De boer verricht de wegingen. Na afloop vraagt de schatbewaarder "Nou, vertel op: welk gewicht had je bij de eerste weging nodig, welk bij de tweede en welk bij de derde?"
"Nee, dat was niet de afspraak," zegt de boer slim, "Ik hoefde alleen de gewichten te noemen, niet de volgorde!"
"Vertel me dan alleen of je deze drie gewichten aan de linkerkant of aan de rechterkant moest leggen,"
zegt de schatbewaarder ontstemd. "Sorry, ook dat hoef ik niet te zeggen" antwoordt de boer.

"Het zal je niet baten," zegt de schatbewaarder en na enig denkwerk wijst hij feilloos de valse munt aan, en bovendien weet hij ook hoeveel de valse en hoeveel een zuivere wegen!
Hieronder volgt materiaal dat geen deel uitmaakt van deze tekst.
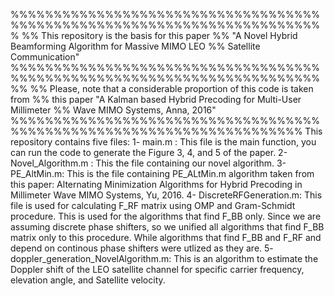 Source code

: 
%%%%%%%%%%%%%%%%%%%%%%%%%%%%%%%%%%%%%%%%%%%%%%%%%%%%%%%%%%%%%%%%%%%%%%%%%
%% This repository is the basis for this paper 
%% "A Novel Hybrid Beamforming Algorithm for Massive MIMO LEO
%% Satellite Communication"
%%%%%%%%%%%%%%%%%%%%%%%%%%%%%%%%%%%%%%%%%%%%%%%%%%%%%%%%%%%%%%%%%%%%%%%%%%
%% Please, note that a considerable proportion of this code is taken from 
%% this paper "A Kalman based Hybrid Precoding for Multi-User Millimeter 
%% Wave MIMO Systems, Anna, 2016" 
%%%%%%%%%%%%%%%%%%%%%%%%%%%%%%%%%%%%%%%%%%%%%%%%%%%%%%%%%%%%%%%%%%%%%%
This repository contains five files:
1- main.m : This file is the main function, you can run the code to generate the Figure 3, 4, and 5 of the paper. 
2- Novel_Algorithm.m : This the file containing our novel algorithm.
3- PE_AltMin.m: This is the file containing PE_ALtMin.m algorithm taken from this paper: Alternating Minimization Algorithms for Hybrid Precoding in Millimeter Wave MIMO Systems, Yu, 2016.
4- DiscreteRFGeneration.m: This file is used for calculating F_RF matrix using OMP and Gram-Schmidt procedure. This is used for the algorithms that find F_BB only. Since we are assuming discrete phase shifters, so we unified all algorithms that find F_BB matrix only to this procedure. While algorithms that find F_BB and F_RF and depend on continous phase shifters were utlized as they are. 
5- doppler_generation_NovelAlgorithm.m: This is an algorithm to estimate the Doppler shift of the LEO satellite channel for specific carrier frequency, elevation angle, and Satellite velocity. 
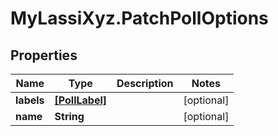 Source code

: # MyLassiXyz.PatchPollOptions

## Properties

Name | Type | Description | Notes
------------ | ------------- | ------------- | -------------
**labels** | [**[PollLabel]**](PollLabel.md) |  | [optional] 
**name** | **String** |  | [optional] 


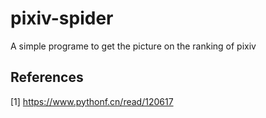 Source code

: # pixiv-spider
A simple programe to get the picture on the ranking of pixiv

## References
[1] https://www.pythonf.cn/read/120617
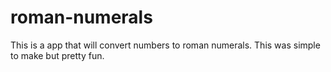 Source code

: # roman-numerals

This is a app that will convert numbers to roman numerals.  This was simple to make but pretty fun.  
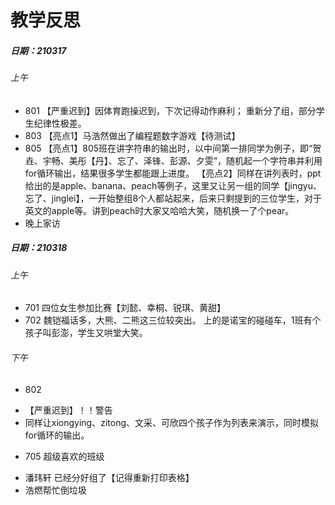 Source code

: # 教学反思
##### 日期：210317
###### 上午
- 801
【严重迟到】因体育跑操迟到，下次记得动作麻利；
重新分了组，部分学生纪律性极差。
- 803
【亮点1】马浩然做出了编程题数字游戏【待测试】
- 805
【亮点1】805班在讲字符串的输出时，以中间第一排同学为例子，即“贺垚、宇畅、美彤【丹】、忘了、泽锋、彭源、夕雯”，随机起一个字符串并利用for循环输出，结果很多学生都能跟上进度。
【亮点2】同样在讲列表时，ppt给出的是apple、banana、peach等例子，这里又让另一组的同学【jingyu、忘了、jinglei】，一开始整组8个人都站起来，后来只剩提到的三位学生，对于英文的apple等。讲到peach时大家又哈哈大笑，随机换一了个pear。
- 晚上家访

##### 日期：210318
###### 上午
- 701
四位女生参加比赛【刘懿、幸桐、锐琪、黄甜】
- 702
魏铠福话多，大熊、二熊这三位较突出。
上的是诺宝的碰碰车，1班有个孩子叫彭澎，学生又哄堂大笑。

###### 下午
- 802
* 【严重迟到】！！警告
* 同样让xiongying、zitong、文采、可欣四个孩子作为列表来演示，同时模拟for循环的输出。
- 705 超级喜欢的班级
* 潘玮轩 已经分好组了【记得重新打印表格】
* 浩燃帮忙倒垃圾
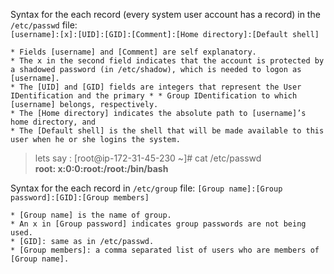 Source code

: 

Syntax for the each record (every system user account has a record) in the ` /etc/passwd ` file:                                                                                                                <br />
` [username]:[x]:[UID]:[GID]:[Comment]:[Home directory]:[Default shell] `

    * Fields [username] and [Comment] are self explanatory.
    * The x in the second field indicates that the account is protected by a shadowed password (in /etc/shadow), which is needed to logon as [username].
    * The [UID] and [GID] fields are integers that represent the User IDentification and the primary * * Group IDentification to which [username] belongs, respectively.
    * The [Home directory] indicates the absolute path to [username]’s home directory, and
    * The [Default shell] is the shell that will be made available to this user when he or she logins the system.


> lets say :
[root@ip-172-31-45-230 ~]# cat /etc/passwd                                                                                                                                                                      <br />
**root: x:0:0:root:/root:/bin/bash**



Syntax for the each record in ` /etc/group ` file:
` [Group name]:[Group password]:[GID]:[Group members] `


    * [Group name] is the name of group.
    * An x in [Group password] indicates group passwords are not being used.
    * [GID]: same as in /etc/passwd.
    * [Group members]: a comma separated list of users who are members of [Group name].
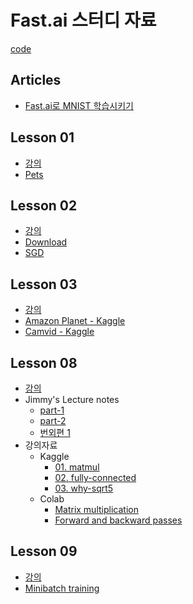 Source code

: # Fast.ai 스터디 자료

[code](https://github.com/fastai/course-v3)

## Articles
- [Fast.ai로 MNIST 학습시키기](https://coffeedjimmy.github.io/fastai_mnist_intro/)

## Lesson 01

- [강의](https://course.fast.ai/videos/?lesson=1)
- [Pets](https://drive.google.com/file/d/1G9KmMgZ5xARhtmv-KmmiZ8kiJ-kx7bTD/view?usp=sharing)

## Lesson 02

- [강의](https://course.fast.ai/videos/?lesson=2)
- [Download](https://drive.google.com/file/d/1TXlyhMWxugexz3opC36B_9CmO8tlFtMl/view?usp=sharingl)
- [SGD](https://drive.google.com/file/d/1ueOrnxcUyZd-fU5DNr1MJEH5gzfz1Zmw/view?usp=sharing)

## Lesson 03

- [강의](https://course.fast.ai/videos/?lesson=3)
- [Amazon Planet - Kaggle](https://www.kaggle.com/coffeedjimmy/fast-ai-v3-lesson3-planet-korean-translated)
- [Camvid - Kaggle]()


## Lesson 08

- [강의](https://course.fast.ai/videos/?lesson=8)
- Jimmy's Lecture notes
  - [part-1](https://coffeedjimmy.github.io/fastai_coursev3_lesson8_01/)
  - [part-2](https://coffeedjimmy.github.io//fastai_coursev3_lesson8_02/)
  - [번외편 1](https://coffeedjimmy.github.io//fastai_coursev3_lesson8_03/)
- 강의자료
  - Kaggle
    - [01. matmul](https://www.kaggle.com/coffeedjimmy/fastai-course-v3-01-matmul)
    - [02. fully-connected](https://www.kaggle.com/coffeedjimmy/fastai-course-v3-02-fully-connected)
    - [03. why-sqrt5](https://www.kaggle.com/coffeedjimmy/fastai-course-v3-03-why-sqrt5)
  - Colab
    - [Matrix multiplication](https://drive.google.com/file/d/135mLFTQEkb8T6MXlAWleJWHXwgJD_t9u/view?usp=sharing)
    - [Forward and backward passes](https://drive.google.com/file/d/1IRj4GrUrhOl6rx2q883wyMTp7L7Ge_BT/view?usp=sharing)

## Lesson 09

- [강의](https://course.fast.ai/videos/?lesson=9)
- [Minibatch training](https://drive.google.com/file/d/1zJXhiKJSz6MMrZf7c_DZxGQcFemh9HYL/view?usp=sharing)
Hoe deed de schatbewaarder dat? Wat stond er op zijn weegaanwijzingen?

6. Drie soorten munten
Je hebt 2 rode, 2 witte en 2 blauwe ballen.
Van elke kleur weegt één bal 15 gram en de andere 16 gram.
Bepaal welke welke is door twee keer te wegen met een balans (zonder gewichten)
7.  Allemaal verschillende munten.
Voor je liggen 8 munten, allemaal met verschillend gewicht.
Op een balans mag je steeds één munt wegen tegen een andere.
Dan is het minimaal aantal wegingen dat je nodig hebt om de munten op volgorde van zwaar naar licht te leggen gelijk aan 17.
Probeer eerst zelf uit hoe dat moet. Hier staat een mogelijke oplossing, maar die is niet echt heel interessant, geloof me.
Stel echter dat elke keer wegen 10 minuten tijd kost, en dat je de rangschikking in een uur klaar moet hebben. Dan kan dat dus niet!

Maar kan het wél als je 4 weegschalen hebt?
(er zijn assistenten, zodat je wegingen tegelijk kunt uitvoeren).
8. Ook de één na zwaarste.
Je hebt 32 munten, met onbekende maar wel verschillende gewichten, en een balans met twee armen.
In hoeveel wegingen kun je de zwaarste én de één na zwaarste bepalen?
9.  Eén valse in de 101.
Van de 101 munten is er één vals maar je weet niet of hij lichter of zwaarder is.
Hoe kun je door slechts twéé keer te wegen (met een balans met 2 armen) bepalen of hij lichter of zwaarder is?